The Head & Heart
To live is to love. To love is to live. When it comes to life and love, the hardest part is finding the perfect balance between the head and the heart. One is logical, the other is emotional. One is driven by survival, while the other by passion. To live with our heads and to love with our hearts is easy, but to live a life of love or to love the life we live...not so much. It's a constant battle...a constant balance of finding the perfect consistency between head and heart. Each individual has to find the right balance for themselves.
Though I may be head driven, my heart has led me around the world on amazing adventures and in the company of good people. I've gotten to see breathtaking sights, taste exotic fruits and truly feel how it feels to be free. Free from anger. Free from sadness. Free from regrets. And free from any limitations that has been placed on me by others and especially my-own-self.
When I told myself that I'd want to become a yoga teacher one day, I meant a day far, far away. You know, the day "after I get my shit together." Instead, it felt as if my dreams manifested overnight. But in truth, it did not. It took 10 weeks to get certified, but it's been 10 years of doing the work to understand the human experience and learning my own body. It's been a process, a long, tough and sometimes ugly process. In retrospect, life has unfolded beautifully, even in murky waters.

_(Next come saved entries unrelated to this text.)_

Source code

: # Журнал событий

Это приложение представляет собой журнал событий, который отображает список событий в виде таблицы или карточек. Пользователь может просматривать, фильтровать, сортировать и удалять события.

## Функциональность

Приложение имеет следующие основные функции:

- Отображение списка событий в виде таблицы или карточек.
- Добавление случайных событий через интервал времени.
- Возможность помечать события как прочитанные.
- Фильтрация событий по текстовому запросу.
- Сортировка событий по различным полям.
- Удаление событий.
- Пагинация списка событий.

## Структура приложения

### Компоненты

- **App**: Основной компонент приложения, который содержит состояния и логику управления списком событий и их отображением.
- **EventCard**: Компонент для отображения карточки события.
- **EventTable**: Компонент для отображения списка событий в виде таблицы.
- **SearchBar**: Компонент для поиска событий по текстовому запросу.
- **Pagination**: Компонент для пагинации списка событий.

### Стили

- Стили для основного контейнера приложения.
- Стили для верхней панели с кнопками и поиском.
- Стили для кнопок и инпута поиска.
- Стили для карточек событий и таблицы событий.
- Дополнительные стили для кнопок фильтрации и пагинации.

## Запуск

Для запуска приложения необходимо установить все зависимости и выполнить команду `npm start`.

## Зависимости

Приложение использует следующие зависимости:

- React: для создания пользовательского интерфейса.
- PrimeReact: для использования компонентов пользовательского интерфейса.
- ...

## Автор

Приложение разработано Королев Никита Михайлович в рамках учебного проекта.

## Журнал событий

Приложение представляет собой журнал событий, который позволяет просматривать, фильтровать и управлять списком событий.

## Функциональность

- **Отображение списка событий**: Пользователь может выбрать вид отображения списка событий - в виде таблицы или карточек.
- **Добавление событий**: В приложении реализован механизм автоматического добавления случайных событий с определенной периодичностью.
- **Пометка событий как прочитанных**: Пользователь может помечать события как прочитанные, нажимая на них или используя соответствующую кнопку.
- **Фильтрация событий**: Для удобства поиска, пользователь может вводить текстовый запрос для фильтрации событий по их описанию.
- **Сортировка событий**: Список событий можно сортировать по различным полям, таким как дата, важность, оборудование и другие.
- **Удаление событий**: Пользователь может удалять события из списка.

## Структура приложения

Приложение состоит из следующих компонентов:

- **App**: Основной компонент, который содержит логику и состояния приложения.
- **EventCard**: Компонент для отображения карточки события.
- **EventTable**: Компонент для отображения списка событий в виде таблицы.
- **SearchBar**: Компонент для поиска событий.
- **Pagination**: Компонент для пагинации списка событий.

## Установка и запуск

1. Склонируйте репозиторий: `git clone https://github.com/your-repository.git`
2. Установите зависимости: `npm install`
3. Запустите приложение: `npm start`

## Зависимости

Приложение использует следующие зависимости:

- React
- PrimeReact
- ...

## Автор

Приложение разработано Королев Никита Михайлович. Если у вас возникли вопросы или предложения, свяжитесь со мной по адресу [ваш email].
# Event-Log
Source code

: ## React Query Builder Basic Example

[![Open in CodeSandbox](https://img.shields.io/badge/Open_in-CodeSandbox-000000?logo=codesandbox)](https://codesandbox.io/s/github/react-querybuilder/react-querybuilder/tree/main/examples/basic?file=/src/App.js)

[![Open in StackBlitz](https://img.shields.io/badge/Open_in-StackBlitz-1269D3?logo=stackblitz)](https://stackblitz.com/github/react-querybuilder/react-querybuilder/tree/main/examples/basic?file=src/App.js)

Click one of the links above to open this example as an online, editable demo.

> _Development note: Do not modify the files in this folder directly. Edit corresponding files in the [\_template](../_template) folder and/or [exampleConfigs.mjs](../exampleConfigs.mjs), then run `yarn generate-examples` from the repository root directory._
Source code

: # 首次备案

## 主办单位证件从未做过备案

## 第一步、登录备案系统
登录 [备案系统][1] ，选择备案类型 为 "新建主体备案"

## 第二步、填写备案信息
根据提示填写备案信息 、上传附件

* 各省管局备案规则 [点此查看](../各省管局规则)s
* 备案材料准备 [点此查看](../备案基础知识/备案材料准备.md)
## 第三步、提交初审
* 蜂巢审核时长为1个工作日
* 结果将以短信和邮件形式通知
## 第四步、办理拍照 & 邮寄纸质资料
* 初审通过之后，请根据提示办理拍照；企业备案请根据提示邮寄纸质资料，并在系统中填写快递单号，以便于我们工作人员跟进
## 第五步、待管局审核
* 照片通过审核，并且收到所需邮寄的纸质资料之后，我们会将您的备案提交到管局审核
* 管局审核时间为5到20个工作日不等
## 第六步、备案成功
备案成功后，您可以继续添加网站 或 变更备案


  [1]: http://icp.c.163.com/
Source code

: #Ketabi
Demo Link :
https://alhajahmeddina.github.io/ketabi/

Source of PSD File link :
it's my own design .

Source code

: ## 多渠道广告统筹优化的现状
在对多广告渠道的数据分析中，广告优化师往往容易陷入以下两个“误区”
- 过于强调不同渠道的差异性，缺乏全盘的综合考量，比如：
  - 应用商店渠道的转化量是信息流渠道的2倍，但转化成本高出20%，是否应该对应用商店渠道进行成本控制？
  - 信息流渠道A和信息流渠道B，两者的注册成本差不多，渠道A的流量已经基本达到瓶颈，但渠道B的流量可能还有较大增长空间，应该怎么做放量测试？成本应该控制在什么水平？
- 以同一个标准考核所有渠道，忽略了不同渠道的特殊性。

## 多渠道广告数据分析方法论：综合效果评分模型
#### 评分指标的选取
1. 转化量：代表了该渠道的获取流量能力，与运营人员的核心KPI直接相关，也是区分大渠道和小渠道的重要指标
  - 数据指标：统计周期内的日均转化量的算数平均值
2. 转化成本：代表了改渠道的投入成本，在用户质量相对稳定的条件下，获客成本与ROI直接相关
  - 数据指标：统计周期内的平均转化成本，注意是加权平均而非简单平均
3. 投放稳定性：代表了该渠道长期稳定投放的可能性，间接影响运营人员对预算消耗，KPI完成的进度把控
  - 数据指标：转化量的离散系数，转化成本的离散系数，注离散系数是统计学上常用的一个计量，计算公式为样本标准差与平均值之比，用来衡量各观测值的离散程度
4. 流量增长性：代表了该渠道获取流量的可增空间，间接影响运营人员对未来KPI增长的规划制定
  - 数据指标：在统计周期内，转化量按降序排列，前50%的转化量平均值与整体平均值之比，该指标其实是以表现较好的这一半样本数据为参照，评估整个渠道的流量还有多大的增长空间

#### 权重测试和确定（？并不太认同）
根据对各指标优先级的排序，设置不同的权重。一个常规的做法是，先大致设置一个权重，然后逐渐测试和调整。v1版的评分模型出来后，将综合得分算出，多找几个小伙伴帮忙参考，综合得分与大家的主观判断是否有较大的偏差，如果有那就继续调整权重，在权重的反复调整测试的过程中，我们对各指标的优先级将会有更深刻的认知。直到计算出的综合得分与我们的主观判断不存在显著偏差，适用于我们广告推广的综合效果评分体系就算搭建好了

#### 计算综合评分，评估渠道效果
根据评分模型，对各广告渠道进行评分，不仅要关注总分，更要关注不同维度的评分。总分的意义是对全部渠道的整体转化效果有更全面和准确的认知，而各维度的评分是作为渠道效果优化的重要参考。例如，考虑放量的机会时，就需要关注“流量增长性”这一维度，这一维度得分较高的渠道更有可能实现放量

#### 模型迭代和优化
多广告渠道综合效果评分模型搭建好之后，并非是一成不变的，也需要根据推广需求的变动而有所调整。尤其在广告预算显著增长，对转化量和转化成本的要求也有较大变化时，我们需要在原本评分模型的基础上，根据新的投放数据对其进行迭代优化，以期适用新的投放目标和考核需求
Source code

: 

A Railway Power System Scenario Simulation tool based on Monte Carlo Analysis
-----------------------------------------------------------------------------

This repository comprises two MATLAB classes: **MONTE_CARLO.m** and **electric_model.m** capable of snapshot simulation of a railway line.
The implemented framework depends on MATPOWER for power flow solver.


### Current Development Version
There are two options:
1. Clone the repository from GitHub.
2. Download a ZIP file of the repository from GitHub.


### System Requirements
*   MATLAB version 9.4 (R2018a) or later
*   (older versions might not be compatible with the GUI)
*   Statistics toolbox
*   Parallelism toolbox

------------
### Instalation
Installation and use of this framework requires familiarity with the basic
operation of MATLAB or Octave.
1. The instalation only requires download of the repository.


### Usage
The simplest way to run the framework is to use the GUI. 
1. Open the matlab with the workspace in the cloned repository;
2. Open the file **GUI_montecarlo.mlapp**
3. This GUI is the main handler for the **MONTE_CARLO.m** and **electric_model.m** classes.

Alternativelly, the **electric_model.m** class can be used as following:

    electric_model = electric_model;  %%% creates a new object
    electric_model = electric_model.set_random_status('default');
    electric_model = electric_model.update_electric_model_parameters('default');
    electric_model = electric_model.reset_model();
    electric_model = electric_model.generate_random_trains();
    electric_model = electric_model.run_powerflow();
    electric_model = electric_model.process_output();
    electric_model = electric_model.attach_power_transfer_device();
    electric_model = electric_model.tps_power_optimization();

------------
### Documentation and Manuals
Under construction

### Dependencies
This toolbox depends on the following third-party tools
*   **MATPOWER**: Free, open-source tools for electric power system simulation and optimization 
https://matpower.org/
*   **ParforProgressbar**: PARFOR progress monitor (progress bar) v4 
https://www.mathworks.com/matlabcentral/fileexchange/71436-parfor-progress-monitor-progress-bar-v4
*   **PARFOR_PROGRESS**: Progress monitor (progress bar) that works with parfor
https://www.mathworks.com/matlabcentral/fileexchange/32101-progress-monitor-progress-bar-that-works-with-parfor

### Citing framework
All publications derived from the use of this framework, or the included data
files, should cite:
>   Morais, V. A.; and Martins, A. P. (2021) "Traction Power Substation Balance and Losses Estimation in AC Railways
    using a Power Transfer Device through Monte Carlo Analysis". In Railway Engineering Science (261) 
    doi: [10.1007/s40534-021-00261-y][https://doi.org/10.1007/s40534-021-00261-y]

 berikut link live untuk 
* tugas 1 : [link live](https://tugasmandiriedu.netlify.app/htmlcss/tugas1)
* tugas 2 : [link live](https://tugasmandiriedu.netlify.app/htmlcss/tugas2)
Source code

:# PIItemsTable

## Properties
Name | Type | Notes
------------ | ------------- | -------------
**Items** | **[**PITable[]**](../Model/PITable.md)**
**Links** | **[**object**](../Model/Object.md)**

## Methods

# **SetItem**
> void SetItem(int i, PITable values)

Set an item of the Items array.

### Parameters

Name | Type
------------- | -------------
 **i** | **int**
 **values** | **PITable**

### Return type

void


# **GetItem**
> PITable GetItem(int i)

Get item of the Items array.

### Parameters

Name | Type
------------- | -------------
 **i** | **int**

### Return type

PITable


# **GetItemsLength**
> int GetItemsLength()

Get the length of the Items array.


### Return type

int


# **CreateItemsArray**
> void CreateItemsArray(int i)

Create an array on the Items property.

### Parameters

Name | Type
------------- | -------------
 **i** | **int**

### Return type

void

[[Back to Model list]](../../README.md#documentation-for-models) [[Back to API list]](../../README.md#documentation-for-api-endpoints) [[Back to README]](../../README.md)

Thanks to Facebook, I discovered Sansara Surf & Yoga Resort when I was tagged in a friend's photo. Immediately, I fell in L-O-V-E. It was one of those things you simply couldn't ignore. So of course, I contacted the wonderful people at Sansara to set something up. Honestly, I was going to go one way or another, solo if I had to. Between a few emails back and forth from Jenna, my dreams of hosting my own retreats began to manifest itself into reality.
In February of 2015, I will be hosting my first yoga retreat for an intimate group of friends in Cambutal, Panama. I call it a Surf & Yoga Holiday. Instead of retreating from life, we shall celebrate life as the locals would during Carnival in South America.
I always say that when the head and heart are aligned, the soul expands giving the spirit more space to play.